Most modern language runtimes these days (Rust, Go, Java, Swift) comes with a far richer, less bug-prone & more feature-full set of features in the standard library out-the-gate on all platforms (so you just need to port the 1 standard library) & most libraries build on that standard library so you usually get them for free.

Most platform vendors also provide custom APIs to interact more richly with their specific features for performance, battery, usability, security, etc. To take full advantage of a platform, which you're pushed to usually by market forces, POSIX doesn't help you.

* EDIT: Also, POSIX is gigantic. The majority of useful existing tools probably use 20% of the entire standard. Porting that smaller API surface isn't challenging.


Basically POSIX is the C standard library they didn't want to make part of ISO C.

As you well point out hardly significant when using other programming languages, even C++ standard library improvements are making it less relevant for C++ devs.


Well. They’re google.

Also the redox team knocked out rust versions of most of the standard utilities in a few months.


That is a recipe for a mono-culture stuck in the past.


Of course it is. It’s not a good thing - it’s essentially killed any possibility of a capability-oriented desktop OS for a number of years, for a start. But it’s the state of things - if someone can’t run at least most of their software on a new system, it’s a massive barrier to adoption.

The reason Android and iOS got away with it was that nobody was really running important software on their phones in the first place, so it was a brand new capability that didn’t need to be compatible with anything.


Symbian and J2ME phones were quite popular in Europe and Asia, lacking POSIX compatibility wasn't an issue. In fact, the PIPS library for Symbian was only introduced after the decision to buy Qt.

You also forgot about ChromeOS, which I bet hardly anyone on the US school system cares about POSIX.

Or the webOS running on LG televisions nowadays.

FreeRTOS, mbed and IncludeOS aren't POSIX as well.

Regarding Fuchsia, there is already support for ISO C, ISO C++, Rust, Go, Dart/Flutter, with Java/Android on the horizon.

So I doubt Fuchsia will miss POSIX that much.


My experience of J2ME phones (as someone living in India pre-iPhone) was that the Java functionality went unused, except as far as it was used to implement vendor-written apps.

ChromeOS benefits from the fact that it is just a web browser - if you want just a web browser rather than a generic operating system, Fuschia is of course unnecessary.

Nobody targets webOS, and I suspect people’s choice of TV has more to do with how it looks on the in-store display or how cheap it is than what apps you can run on it.

FreeRTOS, mbed and IncludeOS are not generic operating systems in the first place.

There are essentially no “pure” ISO C or ISO C++ programs - everybody uses system-specific libraries at some level.

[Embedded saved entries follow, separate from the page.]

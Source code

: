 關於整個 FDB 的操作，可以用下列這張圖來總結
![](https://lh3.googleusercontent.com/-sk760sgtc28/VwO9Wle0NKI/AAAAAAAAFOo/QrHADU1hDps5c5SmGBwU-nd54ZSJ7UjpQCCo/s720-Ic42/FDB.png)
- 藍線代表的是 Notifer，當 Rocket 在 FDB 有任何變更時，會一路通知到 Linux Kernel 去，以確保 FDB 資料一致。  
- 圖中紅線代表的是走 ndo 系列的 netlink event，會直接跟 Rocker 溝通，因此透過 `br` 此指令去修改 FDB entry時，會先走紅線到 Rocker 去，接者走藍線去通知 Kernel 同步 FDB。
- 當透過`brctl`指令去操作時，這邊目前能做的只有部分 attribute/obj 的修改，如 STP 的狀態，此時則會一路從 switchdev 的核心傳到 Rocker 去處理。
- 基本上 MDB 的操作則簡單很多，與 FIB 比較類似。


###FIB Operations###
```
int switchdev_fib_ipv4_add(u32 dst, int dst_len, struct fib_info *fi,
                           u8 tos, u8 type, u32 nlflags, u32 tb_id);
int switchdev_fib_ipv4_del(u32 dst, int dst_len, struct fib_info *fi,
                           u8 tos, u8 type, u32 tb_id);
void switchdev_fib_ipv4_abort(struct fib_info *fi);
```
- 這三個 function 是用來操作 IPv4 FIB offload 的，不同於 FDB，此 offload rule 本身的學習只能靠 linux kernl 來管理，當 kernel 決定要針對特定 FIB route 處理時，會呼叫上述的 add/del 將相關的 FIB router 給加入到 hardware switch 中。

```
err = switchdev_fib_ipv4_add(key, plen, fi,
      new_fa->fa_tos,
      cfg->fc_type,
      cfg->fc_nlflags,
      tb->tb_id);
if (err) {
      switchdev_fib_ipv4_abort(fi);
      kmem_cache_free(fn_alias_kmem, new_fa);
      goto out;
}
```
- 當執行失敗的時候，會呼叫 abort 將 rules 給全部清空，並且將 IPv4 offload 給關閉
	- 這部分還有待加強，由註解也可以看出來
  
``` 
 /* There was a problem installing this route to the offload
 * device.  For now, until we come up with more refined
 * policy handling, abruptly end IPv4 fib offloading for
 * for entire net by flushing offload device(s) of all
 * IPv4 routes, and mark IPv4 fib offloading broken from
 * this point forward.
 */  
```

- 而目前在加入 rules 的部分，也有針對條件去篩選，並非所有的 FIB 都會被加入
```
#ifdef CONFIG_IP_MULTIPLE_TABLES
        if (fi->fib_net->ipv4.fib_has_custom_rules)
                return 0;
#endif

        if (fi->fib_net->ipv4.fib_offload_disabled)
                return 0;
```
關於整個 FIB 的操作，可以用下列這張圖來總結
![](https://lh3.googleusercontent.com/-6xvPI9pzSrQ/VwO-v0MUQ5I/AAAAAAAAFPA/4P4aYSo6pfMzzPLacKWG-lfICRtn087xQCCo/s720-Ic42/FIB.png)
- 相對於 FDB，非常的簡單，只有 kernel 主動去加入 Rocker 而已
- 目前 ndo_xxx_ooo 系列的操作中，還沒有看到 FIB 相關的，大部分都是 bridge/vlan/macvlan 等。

Basically, Fuschia suffers from the fact that a large amount of userland will need to be rewritten for it, depending on what market segment it targets. (“Just” being an alternate Android runtime for phones, as an example, wouldn’t require this.) This is an obstacle - not an insurmountable one, but being non-POSIX is an obstacle for any OS, that the people behind it need a strategy to tackle. Whether or not people will code apps for Fuschia will depend on how excited developers get about it at first, and then how many people use it.


you can define a root filesystem and mount everything you want to access there. the restriction is that your program (or a compatibility layer) should always keep an handle on the root filesystem.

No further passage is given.